Who will do what in the middle of the night?

I can tell you this now – being the sole person responsible when baby wakes up at 2am and 4am will get very exhausting very quickly. You will need to spit up some of the responsibility!

Who will get the baby when he cries? Will you need help with pumping? With bottles? Who will change the diaper in the middle of the night? Do you need some other help when you’re groggy and exhausted?

Religious beliefs

One of the most important things to talk about is your religious beliefs. Many couples never discuss this until after the baby has arrived and can end up in a very heated argument over it.

What religion (if any) will you practice?

First and foremost, ask your partner what religion they identify with. If you each have a different religion that you practice, you will need to come to a compromise. Or maybe you decide not to practice anything and let your child choose their own. 

These are must discuss topics that need to happen before the baby’s arrival!

Will you follow any rituals upon baby’s arrival?

If you choose to practice a religion, will you be following any rituals or traditions once the baby has arrived? Will you baptize the baby and announce their arrival? Consider what you will do once the baby is here and make sure it’s something you both want to do.

Parenting decisions

The important one – parenting decisions. This can turn into a serious problem very quickly if not addressed right away. I could easily make this section its own post, but I’ll try to keep it simple for you.

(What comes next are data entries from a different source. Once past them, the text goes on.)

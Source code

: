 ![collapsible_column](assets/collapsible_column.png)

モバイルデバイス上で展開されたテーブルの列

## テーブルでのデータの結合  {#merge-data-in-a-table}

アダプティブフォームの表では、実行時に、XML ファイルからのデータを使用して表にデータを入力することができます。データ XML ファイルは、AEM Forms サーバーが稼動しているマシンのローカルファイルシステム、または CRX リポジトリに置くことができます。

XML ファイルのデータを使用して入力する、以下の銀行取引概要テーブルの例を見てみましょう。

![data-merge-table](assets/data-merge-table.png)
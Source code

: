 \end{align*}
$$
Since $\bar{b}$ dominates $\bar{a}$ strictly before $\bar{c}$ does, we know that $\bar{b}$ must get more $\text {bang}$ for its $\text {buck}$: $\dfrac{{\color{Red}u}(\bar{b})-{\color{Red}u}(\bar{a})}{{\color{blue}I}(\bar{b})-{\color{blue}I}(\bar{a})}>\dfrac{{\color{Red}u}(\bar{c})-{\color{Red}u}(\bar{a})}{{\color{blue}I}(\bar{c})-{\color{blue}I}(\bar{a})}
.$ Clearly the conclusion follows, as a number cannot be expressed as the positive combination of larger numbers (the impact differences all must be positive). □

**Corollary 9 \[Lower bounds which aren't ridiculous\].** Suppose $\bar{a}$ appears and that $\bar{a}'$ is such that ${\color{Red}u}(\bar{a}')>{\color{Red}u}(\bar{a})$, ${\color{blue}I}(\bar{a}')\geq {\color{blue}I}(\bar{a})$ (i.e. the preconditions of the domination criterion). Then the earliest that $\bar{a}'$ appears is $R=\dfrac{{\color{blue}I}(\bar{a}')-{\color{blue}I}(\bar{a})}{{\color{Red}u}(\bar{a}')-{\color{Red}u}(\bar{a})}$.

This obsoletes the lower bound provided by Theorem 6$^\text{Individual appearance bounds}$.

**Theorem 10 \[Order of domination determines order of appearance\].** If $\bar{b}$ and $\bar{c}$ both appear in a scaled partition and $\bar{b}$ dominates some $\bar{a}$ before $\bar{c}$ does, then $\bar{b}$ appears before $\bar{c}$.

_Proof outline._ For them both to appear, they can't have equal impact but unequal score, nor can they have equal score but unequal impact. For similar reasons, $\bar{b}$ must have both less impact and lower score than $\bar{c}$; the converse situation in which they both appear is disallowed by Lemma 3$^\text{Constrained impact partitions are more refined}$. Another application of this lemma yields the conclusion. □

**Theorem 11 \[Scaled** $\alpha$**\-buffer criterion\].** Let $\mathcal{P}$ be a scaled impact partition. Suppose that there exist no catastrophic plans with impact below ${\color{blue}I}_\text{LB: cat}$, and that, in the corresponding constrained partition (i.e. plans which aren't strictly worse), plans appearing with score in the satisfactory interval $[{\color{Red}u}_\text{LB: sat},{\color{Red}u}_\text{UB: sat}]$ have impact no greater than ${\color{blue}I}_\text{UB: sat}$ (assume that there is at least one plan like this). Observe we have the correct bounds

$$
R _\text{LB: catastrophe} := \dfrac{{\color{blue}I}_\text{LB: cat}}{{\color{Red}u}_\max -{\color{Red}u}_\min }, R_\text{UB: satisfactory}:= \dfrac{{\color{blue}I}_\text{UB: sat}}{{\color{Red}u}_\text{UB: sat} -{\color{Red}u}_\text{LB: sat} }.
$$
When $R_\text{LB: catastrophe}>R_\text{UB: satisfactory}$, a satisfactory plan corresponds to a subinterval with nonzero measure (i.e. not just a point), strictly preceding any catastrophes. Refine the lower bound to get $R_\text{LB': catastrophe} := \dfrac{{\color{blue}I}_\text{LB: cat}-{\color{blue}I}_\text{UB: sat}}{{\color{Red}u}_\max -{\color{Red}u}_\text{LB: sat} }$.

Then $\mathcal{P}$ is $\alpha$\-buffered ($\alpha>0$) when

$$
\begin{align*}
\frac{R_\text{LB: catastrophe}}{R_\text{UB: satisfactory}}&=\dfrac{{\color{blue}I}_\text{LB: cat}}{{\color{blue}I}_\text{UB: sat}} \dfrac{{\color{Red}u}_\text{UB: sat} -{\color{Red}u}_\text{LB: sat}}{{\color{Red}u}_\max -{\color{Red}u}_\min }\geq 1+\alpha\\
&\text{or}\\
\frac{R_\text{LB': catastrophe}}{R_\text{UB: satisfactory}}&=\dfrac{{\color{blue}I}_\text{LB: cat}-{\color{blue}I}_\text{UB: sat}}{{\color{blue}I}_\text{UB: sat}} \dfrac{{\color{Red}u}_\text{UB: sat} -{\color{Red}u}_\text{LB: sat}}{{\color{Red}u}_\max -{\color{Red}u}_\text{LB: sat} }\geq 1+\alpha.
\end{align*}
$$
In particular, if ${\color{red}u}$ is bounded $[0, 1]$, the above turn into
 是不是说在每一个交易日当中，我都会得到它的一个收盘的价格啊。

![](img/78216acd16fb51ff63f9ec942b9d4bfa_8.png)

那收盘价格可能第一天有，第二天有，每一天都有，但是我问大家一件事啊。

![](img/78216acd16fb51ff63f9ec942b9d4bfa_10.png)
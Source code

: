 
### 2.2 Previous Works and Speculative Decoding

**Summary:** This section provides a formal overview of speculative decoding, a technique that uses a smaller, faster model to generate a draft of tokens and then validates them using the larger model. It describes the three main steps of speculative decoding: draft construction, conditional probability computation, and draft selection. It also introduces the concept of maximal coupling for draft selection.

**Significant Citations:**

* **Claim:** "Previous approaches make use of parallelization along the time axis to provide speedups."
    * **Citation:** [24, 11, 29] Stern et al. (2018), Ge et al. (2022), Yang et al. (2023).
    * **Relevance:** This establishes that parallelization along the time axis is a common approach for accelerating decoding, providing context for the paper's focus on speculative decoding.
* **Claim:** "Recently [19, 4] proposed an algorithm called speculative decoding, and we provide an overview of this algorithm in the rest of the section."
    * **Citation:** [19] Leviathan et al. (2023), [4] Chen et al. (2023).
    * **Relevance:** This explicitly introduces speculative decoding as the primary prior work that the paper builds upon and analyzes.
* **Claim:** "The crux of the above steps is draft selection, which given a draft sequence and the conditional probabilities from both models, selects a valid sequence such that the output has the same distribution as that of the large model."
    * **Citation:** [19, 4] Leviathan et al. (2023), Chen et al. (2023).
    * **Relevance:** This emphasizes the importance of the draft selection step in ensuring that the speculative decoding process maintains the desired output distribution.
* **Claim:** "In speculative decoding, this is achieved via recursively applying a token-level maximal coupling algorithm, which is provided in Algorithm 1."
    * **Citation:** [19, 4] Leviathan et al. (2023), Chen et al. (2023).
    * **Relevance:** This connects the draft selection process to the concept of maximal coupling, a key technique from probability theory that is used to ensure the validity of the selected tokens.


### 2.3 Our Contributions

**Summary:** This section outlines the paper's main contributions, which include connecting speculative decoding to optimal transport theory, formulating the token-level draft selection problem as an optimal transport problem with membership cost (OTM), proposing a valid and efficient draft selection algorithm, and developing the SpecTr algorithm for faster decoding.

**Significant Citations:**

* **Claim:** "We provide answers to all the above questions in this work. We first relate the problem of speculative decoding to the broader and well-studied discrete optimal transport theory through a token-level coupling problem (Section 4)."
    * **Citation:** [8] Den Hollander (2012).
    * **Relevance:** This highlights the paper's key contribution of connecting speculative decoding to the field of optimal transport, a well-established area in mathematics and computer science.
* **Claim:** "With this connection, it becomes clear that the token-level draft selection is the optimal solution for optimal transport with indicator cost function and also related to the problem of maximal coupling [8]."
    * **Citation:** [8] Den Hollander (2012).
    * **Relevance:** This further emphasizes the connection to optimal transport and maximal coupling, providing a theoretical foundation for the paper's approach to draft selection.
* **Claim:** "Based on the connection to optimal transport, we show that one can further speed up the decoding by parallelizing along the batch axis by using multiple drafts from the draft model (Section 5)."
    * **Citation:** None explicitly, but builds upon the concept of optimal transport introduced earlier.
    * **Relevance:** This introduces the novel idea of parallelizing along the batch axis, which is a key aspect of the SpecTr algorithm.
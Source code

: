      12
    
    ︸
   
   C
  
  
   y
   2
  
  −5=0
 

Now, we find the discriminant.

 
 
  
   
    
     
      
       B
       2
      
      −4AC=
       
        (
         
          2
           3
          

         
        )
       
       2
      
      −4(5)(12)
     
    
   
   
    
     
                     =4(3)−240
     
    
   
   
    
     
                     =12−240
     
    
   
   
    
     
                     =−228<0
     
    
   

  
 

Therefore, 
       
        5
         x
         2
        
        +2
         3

What parenting practices will you choose?

Discuss with your partner your ideas around parenting and why you feel the way you do. Consider what parenting style you best identify with first and then consider what practices around that you believe in.

You’ll want to discuss things like style of discipline, if you want to breastfeed, your stance on vaccinations, if you want to circumcise a boy, what type of diapers you want to use, what sleeping arrangements will look like, and so much more.

This might even be a good time to start researching certain topics together and see how you feel about certain topics without the input of outsiders.

Are there any non-negotiables for you?

Once you’ve discussed the types of parenting styles and practices you believe in, what are the non-negotiables? What do you feel very strongly on and are not willing to compromise on?

For example, do you feel very strongly not to utilize the CIO method or spanking? Are you a bit more flexible on the type of diapers you wish to use?

Who will be responsible for these choices?

Some families are primarily ran by mom making all the choices and dad trusts her to do what’s best. But some dads want to be more involved in the decision making process.

Figure out if one or both of you will be responsible for making the choices around certain parenting practices.

Career choices + finances

Career choices are important to each of us and should be discussed prior to birth.

Do you want to go back to work?

If you want to go back to work, consider how soon you will return to your job. Will you take some extensive time off before returning? Do you want to go back right away? Will you be working towards a promotion?

Or if you don’t want to go back, will you be a stay at home mom indefinitely? Do you want to start your own side hustle so you can still financially contribute?

If needed, make sure to discuss childcare options. Will they be enrolled into daycare? Will you hire a nanny? Or will they spend the day with their grandparents?

What will your finances look like?

Once you know who is going back to work and staying home, consider your finances. What can you afford? What will you need to cut back on? How will you budget when the new baby comes?

Spousal support

Relationships and marriages can fall apart upon the arrival of a new baby. If there are already problems, they can become amplified as well.

When will you need some me time?

Everyone will need time away from the baby once in a while and it’s healthy to know what this looks like. Will you take a bath every evening while dad gets the baby down for bed? Will you go to the gym in the morning for a workout? Or do you need a girls day a few times a month?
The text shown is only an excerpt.